Goal of the exercise => Lift out all lines below that contain "minutes".

Stored data
· · ·

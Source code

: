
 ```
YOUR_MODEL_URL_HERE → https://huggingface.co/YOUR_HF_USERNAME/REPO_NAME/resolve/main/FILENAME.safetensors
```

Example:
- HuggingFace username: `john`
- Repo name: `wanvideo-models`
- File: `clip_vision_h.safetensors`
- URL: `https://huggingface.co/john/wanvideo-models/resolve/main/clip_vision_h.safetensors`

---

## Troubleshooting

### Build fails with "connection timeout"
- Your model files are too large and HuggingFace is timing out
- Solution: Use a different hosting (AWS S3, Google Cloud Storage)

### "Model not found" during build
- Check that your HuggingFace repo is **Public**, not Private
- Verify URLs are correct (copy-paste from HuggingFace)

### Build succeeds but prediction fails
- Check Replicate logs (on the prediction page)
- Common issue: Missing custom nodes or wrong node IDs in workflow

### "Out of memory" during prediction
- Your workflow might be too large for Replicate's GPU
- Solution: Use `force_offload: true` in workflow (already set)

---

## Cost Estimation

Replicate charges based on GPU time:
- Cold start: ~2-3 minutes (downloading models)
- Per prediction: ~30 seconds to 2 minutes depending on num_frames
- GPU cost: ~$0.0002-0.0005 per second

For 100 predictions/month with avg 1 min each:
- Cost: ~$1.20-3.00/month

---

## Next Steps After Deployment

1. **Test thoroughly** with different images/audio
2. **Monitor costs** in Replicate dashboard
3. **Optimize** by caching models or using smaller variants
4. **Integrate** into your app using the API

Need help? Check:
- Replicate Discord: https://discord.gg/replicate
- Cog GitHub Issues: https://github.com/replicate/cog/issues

· · ·

Response to this task =>
- Cold start: ~2-3 minutes (downloading models)
- Per prediction: ~30 seconds to 2 minutes depending on num_frames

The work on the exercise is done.